TM: Tell us about the stunning drawing by Molly Crabapple in Volo.
NH: Molly is one of the most intriguing and important artists. To watch her draw is like watching everything come alive—what we can and cannot see. I wondered what she would create after reading these two poems. I love the artwork: a woman sitting on a New York City fire-escape with the Mediterranean Sea below. Perfect.
TM: Why do you choose poems as a vehicle to express yourself, what draws you to this genre?
NH: We chose each other. Poetry is a faithful and generous lover. A poem is a nomad that never leaves home.
TM: You speak many languages—how do you see translation in your creative process?
NH: I have been translating all my life—the cultures, emotions, and silences between languages. Moving between cities globally, translation became the beating heart of communication and coexistence.

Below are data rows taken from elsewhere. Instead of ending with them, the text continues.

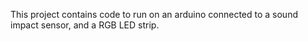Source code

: This project contains code to run on an arduino connected to a sound impact sensor, and a RGB LED strip. 
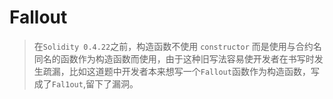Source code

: # Fallout

> 在`Solidity 0.4.22`之前，构造函数不使用 `constructor` 而是使用与合约名同名的函数作为构造函数而使用，由于这种旧写法容易使开发者在书写时发生疏漏，比如这道题中开发者本来想写一个`Fallout`函数作为构造函数，写成了`Fal1out`,留下了漏洞。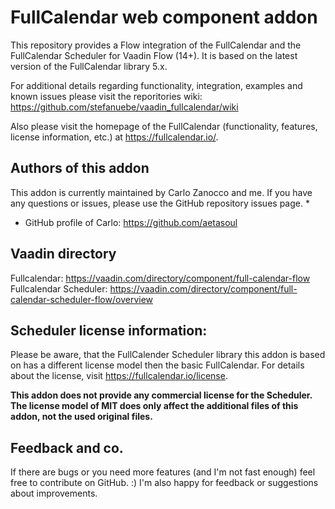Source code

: # FullCalendar web component addon
This repository provides a Flow integration of the FullCalendar and the FullCalendar Scheduler for Vaadin Flow (14+).
It is based on the latest version of the FullCalendar library 5.x.

For additional details regarding functionality, integration, examples and known issues please visit the 
reporitories wiki: https://github.com/stefanuebe/vaadin_fullcalendar/wiki

Also please visit the homepage of the FullCalendar (functionality, features, license information, etc.) at 
https://fullcalendar.io/.

## Authors of this addon
This addon is currently maintained by Carlo Zanocco and me. If you have any questions or issues, please
use the GitHub repository issues page.
* 
* GitHub profile of Carlo: https://github.com/aetasoul

## Vaadin directory
Fullcalendar: https://vaadin.com/directory/component/full-calendar-flow
Fullcalendar Scheduler: https://vaadin.com/directory/component/full-calendar-scheduler-flow/overview

## Scheduler license information:
Please be aware, that the FullCalender Scheduler library this addon is based on has a different license model 
then the basic FullCalendar. For details about the license, visit https://fullcalendar.io/license.

**This addon does not provide any commercial license for the Scheduler. The license model of MIT does only affect
the additional files of this addon, not the used original files.** 

## Feedback and co.
If there are bugs or you need more features (and I'm not fast enough) feel free to contribute on GitHub. :)
I'm also happy for feedback or suggestions about improvements.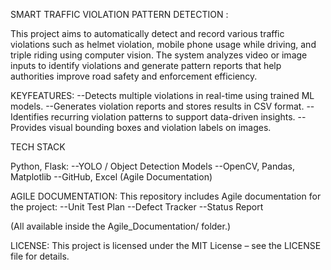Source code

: SMART TRAFFIC VIOLATION PATTERN DETECTION :

This project aims to automatically detect and record various traffic violations such as helmet violation, mobile phone usage while driving, and triple riding using computer vision. The system analyzes video or image inputs to identify violations and generate pattern reports that help authorities improve road safety and enforcement efficiency.

KEYFEATURES:
--Detects multiple violations in real-time using trained ML models.
--Generates violation reports and stores results in CSV format.
--Identifies recurring violation patterns to support data-driven insights.
--Provides visual bounding boxes and violation labels on images.

TECH STACK

Python, Flask:
--YOLO / Object Detection Models
--OpenCV, Pandas, Matplotlib
--GitHub, Excel (Agile Documentation)

AGILE DOCUMENTATION:
This repository includes Agile documentation for the project:
--Unit Test Plan
--Defect Tracker
--Status Report

(All available inside the Agile_Documentation/ folder.)

LICENSE:
This project is licensed under the MIT License – see the LICENSE file for details.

Later, when I started my journey with literary translation, I realized my earlier experiences translating the other dimensions of language helped me enter the texts differently and more intensely.
I write in English, but I constantly and naturally translate the emotional, cultural, and musical beats of other linguistic landscapes into my work.
TM: The Arabic translation of your Selected Works 2005-2019 was recently published in a translation by Ahmad M. Ahmad. How did that come into being?
NH: Ahmad started translating my work for newspapers and magazines, and later told me he wanted to put together a book of Selected Works. What is a poet to say to such generosity! I was moved and honored. I trusted he could enter the worlds of my work. And continue to be intrigued by the cosmos he has created in Arabic with my poems.
TM: Do you look at your work differently in another language as it is being rebuilt? Or how would you describe the relationship after it’s translated?
NH: Every project is a different journey. Every language a different passion. Every book a different lover. I live each relationship openly. I allow myself to be uncomfortable, transported, surprised, questioned and mesmerized.
TM: Do you think translated poems have the same tone and feeling as the original poem?
NH: As long as the poems have the same heart….
Every language carries a world, so a translated work will inevitably experience a transformation. That can be magical. And if you are lucky enough to have a skilled translator, their art will extend the body of your poems.
TM: What other projects are you currently working on?
NH: I am working on a book set in Sicily. It’s an extension of my collection Poet in Andalucia. In a time of amplified wars and religious and national separatism, leading to mass displacement of peoples and an increase in migration, the Mediterranean Sea has become a transit for peoples from Africa, Asia, and the Middle East, en route to the shores of southern Europe.
The Mediterranean of medieval and early modern eras was multicultural and religiously plural as Christian, Muslims, Jews, and others interacted at various levels from literary to economic. And of course, I have always explored coesistenza in my work.
I see myself in Sicily’s crossroads.
Tuğrul Mende is a regular contributor to ArabLit.